For this second server, I'm going to spend more time to applying security patches/merges and I have a feeling that will solve a lot of my problems. 

QUESTION: HOW OFTEN SHOULD I BE RECOMPILING THE KERNEL FOR SECURITY REASONS?

QUESTION: IS THERE ANY WAY TO FILTER MY emerge world just to see what security updates need to be applied. I am growing weary of doing this and finding that gcc or php is coming up in my emerge world list. 

Here are some other things I'm considering. Can you give me an opinion about whether these things are worth the trouble to configure and maintain? Consider maintenance time along with strength. 

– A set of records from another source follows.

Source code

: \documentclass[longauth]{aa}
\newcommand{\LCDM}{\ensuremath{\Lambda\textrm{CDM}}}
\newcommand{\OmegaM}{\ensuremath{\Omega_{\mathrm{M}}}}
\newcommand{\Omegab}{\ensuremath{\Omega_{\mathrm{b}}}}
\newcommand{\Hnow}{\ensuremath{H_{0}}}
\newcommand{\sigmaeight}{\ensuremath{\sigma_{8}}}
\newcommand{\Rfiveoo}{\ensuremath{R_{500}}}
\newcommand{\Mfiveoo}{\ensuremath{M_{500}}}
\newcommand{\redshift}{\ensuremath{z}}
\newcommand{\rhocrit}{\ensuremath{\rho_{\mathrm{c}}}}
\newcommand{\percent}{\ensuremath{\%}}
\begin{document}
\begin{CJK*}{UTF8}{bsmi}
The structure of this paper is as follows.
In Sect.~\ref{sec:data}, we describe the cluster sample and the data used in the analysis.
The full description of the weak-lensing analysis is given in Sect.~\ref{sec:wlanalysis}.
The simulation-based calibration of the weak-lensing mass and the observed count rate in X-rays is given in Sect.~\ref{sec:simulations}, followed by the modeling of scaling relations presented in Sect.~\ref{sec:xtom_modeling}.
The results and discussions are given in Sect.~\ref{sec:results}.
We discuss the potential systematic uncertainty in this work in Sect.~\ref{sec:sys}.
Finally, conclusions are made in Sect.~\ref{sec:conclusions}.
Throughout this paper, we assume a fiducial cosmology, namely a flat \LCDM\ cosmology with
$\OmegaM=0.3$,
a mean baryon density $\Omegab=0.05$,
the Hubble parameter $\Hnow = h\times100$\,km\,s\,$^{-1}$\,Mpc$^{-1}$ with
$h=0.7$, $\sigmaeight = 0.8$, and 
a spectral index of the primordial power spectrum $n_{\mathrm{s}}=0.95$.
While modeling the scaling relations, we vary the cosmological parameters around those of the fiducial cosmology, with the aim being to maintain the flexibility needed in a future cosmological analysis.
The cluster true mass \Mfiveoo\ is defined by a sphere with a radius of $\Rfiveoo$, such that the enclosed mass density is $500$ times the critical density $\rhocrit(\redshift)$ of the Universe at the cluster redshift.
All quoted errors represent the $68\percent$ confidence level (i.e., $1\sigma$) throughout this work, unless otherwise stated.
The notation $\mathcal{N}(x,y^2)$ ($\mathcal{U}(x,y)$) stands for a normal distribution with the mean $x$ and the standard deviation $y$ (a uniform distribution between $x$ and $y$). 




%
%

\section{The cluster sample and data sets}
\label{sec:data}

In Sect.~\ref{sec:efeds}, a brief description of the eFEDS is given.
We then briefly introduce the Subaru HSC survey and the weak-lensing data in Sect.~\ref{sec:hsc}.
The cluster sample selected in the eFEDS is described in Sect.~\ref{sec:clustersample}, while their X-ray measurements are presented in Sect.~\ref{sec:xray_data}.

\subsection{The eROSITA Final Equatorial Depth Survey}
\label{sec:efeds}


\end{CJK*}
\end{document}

iptables---overkill for me? 

monit --anybody tried? 

chrootkit

quotas --will this have any impact on zombification? 

snort--is this going to bug the hell out of me? 

LIDS

Am I forgetting something? 

I browsed a little bit on the security section and will probably do some more later. I mainly want  comments about tools from the standpoint of maintenance time and effectiveness. Thanks. 

Robert Nagle 

idiotprogrammer

----------

## tukachinchila

The most likely way you'll get rooted is through easy to guess, or non-existant passwords. Sometimes people setup "test" accounts with no password or "test" as the password. Make sure you don't have anything like that. Gentoo also comes with a lot of accounts that you probably don't need for a webserver (e.g., audio, games, etc.). An easy fix is to delete any accounts you don't plan on using.

 *Quote:*   

> QUESTION: HOW OFTEN SHOULD I BE RECOMPILING THE KERNEL FOR SECURITY REASONS? 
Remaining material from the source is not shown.